## Required work
Your answer is the lines from the one that has "- S（感覚）+1pt: 目の前の実用性を重視、細かいことは気にしない" through the last line of the records below, retyped exactly and alone.

## Dataset records
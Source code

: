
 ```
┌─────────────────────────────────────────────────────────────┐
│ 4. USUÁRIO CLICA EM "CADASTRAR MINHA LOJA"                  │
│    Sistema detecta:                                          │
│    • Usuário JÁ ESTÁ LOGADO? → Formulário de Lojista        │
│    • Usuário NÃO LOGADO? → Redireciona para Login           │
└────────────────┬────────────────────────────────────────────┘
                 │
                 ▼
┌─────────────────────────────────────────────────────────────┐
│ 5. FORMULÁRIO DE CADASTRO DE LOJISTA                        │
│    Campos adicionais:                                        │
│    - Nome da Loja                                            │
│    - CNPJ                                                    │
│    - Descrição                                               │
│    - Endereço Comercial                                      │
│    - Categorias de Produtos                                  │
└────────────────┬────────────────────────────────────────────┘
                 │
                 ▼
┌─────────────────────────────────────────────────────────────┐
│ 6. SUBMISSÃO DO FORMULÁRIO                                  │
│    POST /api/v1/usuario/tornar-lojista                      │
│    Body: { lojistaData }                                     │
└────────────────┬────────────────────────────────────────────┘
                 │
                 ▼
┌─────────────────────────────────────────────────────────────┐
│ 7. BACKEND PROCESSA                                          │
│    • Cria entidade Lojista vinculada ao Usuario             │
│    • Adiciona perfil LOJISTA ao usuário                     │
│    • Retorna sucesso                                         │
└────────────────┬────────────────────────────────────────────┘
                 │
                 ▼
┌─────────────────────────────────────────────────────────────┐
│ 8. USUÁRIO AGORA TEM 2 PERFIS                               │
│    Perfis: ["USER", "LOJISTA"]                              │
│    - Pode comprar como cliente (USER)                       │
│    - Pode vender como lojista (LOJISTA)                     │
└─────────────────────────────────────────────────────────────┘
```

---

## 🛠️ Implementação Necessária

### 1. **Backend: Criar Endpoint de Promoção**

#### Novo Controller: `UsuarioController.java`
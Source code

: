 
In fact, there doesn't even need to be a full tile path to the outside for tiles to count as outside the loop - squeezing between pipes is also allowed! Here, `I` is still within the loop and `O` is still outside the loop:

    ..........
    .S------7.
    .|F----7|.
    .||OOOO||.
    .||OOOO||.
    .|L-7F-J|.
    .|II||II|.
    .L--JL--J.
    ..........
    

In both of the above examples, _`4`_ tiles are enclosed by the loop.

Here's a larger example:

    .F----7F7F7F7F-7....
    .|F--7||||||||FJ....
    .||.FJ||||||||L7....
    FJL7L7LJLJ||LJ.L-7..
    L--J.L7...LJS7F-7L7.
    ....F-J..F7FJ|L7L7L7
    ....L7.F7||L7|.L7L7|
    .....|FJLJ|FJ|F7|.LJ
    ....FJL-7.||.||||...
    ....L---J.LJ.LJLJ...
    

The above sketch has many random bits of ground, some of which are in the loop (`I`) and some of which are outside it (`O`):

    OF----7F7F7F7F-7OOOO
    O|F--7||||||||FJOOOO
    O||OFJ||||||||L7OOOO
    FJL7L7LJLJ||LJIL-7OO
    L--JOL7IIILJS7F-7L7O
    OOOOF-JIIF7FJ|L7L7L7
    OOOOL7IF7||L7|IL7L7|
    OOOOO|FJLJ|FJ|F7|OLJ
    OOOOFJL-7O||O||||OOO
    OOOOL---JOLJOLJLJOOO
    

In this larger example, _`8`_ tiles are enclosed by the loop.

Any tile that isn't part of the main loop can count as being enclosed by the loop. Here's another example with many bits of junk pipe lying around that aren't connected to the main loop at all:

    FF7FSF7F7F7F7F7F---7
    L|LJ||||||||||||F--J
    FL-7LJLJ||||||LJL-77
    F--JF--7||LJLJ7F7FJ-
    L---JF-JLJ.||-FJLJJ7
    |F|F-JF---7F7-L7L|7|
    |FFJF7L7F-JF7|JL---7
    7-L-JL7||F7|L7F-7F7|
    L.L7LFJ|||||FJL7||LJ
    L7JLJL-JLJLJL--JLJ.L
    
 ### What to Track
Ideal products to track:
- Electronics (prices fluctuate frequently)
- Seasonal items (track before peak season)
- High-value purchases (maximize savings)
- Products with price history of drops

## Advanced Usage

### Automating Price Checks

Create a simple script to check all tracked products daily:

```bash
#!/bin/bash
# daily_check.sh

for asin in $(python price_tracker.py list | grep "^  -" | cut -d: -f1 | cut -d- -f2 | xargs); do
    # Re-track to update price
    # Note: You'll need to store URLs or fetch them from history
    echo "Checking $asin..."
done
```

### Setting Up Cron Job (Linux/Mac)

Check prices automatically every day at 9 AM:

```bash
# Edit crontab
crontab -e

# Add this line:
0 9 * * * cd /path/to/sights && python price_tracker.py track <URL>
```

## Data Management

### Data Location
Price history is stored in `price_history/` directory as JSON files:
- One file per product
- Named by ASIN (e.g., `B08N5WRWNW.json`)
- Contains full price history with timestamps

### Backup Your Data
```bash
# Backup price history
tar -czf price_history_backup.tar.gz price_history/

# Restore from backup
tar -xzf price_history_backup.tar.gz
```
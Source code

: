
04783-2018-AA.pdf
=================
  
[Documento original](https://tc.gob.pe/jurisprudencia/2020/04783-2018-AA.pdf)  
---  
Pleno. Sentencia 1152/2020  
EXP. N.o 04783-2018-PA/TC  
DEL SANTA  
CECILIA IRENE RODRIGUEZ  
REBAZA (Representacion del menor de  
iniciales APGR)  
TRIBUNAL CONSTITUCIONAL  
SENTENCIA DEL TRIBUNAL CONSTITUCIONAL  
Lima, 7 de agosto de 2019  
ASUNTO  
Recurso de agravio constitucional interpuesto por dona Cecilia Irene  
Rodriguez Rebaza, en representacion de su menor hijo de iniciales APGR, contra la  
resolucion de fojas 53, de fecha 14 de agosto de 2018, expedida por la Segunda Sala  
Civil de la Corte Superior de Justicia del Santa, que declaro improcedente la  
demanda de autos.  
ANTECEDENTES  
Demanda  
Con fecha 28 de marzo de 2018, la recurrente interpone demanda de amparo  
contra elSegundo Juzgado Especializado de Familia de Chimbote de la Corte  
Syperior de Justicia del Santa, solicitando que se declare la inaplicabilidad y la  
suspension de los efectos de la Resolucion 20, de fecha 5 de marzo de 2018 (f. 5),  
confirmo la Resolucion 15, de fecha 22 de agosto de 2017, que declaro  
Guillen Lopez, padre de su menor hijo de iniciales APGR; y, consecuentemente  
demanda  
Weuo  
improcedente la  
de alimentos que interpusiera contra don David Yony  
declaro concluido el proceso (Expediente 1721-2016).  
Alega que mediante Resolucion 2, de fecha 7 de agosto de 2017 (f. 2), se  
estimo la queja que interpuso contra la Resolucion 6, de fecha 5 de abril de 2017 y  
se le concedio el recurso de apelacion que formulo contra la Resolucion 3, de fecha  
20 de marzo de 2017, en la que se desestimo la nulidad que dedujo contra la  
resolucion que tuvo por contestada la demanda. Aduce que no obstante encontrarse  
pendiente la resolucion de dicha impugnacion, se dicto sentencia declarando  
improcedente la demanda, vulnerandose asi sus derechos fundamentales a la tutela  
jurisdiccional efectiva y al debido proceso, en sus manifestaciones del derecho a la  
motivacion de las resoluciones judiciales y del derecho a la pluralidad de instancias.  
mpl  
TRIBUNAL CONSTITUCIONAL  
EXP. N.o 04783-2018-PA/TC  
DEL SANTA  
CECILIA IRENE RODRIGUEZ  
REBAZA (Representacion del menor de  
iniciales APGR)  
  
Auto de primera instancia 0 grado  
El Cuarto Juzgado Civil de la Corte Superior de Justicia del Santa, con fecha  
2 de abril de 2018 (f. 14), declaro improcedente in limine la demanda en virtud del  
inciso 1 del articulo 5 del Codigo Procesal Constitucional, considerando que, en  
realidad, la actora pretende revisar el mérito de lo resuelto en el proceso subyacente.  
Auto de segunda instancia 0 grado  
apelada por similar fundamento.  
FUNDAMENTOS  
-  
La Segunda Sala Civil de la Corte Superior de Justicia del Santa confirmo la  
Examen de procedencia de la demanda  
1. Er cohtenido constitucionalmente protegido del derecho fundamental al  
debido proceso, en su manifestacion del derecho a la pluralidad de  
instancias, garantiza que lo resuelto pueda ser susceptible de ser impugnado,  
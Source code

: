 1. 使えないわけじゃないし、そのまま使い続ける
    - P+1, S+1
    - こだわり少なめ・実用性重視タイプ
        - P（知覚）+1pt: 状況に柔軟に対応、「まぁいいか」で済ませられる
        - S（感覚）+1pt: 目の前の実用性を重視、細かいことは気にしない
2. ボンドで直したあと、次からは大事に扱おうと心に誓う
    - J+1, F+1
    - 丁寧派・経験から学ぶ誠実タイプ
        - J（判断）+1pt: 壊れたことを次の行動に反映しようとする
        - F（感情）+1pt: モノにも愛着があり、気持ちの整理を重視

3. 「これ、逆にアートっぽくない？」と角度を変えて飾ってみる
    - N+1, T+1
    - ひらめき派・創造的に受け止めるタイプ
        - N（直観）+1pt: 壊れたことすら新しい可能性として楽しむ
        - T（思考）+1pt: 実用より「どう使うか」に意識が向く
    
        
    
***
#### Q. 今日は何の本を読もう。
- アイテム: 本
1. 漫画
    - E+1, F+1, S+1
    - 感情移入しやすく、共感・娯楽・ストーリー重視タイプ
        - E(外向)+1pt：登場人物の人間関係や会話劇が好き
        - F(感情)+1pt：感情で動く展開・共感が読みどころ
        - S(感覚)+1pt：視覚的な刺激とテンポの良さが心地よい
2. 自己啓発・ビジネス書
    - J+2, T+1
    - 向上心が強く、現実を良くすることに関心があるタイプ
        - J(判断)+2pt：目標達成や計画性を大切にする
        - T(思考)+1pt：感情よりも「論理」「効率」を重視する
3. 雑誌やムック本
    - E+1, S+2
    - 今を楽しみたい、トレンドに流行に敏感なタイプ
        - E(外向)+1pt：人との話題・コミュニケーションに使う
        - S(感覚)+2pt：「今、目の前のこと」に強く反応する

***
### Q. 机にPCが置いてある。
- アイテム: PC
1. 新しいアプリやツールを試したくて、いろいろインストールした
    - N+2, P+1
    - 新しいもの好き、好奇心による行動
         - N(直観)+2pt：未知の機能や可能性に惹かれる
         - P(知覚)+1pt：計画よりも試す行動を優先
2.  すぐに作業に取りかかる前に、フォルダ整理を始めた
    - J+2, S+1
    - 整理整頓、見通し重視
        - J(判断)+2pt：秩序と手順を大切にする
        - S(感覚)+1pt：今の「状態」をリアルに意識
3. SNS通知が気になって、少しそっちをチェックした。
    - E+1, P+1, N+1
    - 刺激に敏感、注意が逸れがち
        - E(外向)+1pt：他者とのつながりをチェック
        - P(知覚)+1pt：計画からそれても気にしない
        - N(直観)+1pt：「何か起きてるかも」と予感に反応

## Written solution
        - S（感覚）+1pt: 目の前の実用性を重視、細かいことは気にしない
2. ボンドで直したあと、次からは大事に扱おうと心に誓う
    - J+1, F+1
    - 丁寧派・経験から学ぶ誠実タイプ
        - J（判断）+1pt: 壊れたことを次の行動に反映しようとする
        - F（感情）+1pt: モノにも愛着があり、気持ちの整理を重視

3. 「これ、逆にアートっぽくない？」と角度を変えて飾ってみる
    - N+1, T+1
    - ひらめき派・創造的に受け止めるタイプ
        - N（直観）+1pt: 壊れたことすら新しい可能性として楽しむ
        - T（思考）+1pt: 実用より「どう使うか」に意識が向く
    
        
    
***
#### Q. 今日は何の本を読もう。
- アイテム: 本
1. 漫画
    - E+1, F+1, S+1
    - 感情移入しやすく、共感・娯楽・ストーリー重視タイプ
        - E(外向)+1pt：登場人物の人間関係や会話劇が好き
        - F(感情)+1pt：感情で動く展開・共感が読みどころ
        - S(感覚)+1pt：視覚的な刺激とテンポの良さが心地よい
2. 自己啓発・ビジネス書
    - J+2, T+1
    - 向上心が強く、現実を良くすることに関心があるタイプ
        - J(判断)+2pt：目標達成や計画性を大切にする
        - T(思考)+1pt：感情よりも「論理」「効率」を重視する
3. 雑誌やムック本
    - E+1, S+2
    - 今を楽しみたい、トレンドに流行に敏感なタイプ
        - E(外向)+1pt：人との話題・コミュニケーションに使う
        - S(感覚)+2pt：「今、目の前のこと」に強く反応する

***
### Q. 机にPCが置いてある。
- アイテム: PC
1. 新しいアプリやツールを試したくて、いろいろインストールした
    - N+2, P+1
    - 新しいもの好き、好奇心による行動
         - N(直観)+2pt：未知の機能や可能性に惹かれる
         - P(知覚)+1pt：計画よりも試す行動を優先
2.  すぐに作業に取りかかる前に、フォルダ整理を始めた
    - J+2, S+1
    - 整理整頓、見通し重視
        - J(判断)+2pt：秩序と手順を大切にする
        - S(感覚)+1pt：今の「状態」をリアルに意識
3. SNS通知が気になって、少しそっちをチェックした。
    - E+1, P+1, N+1
    - 刺激に敏感、注意が逸れがち
        - E(外向)+1pt：他者とのつながりをチェック
        - P(知覚)+1pt：計画からそれても気にしない
        - N(直観)+1pt：「何か起きてるかも」と予感に反応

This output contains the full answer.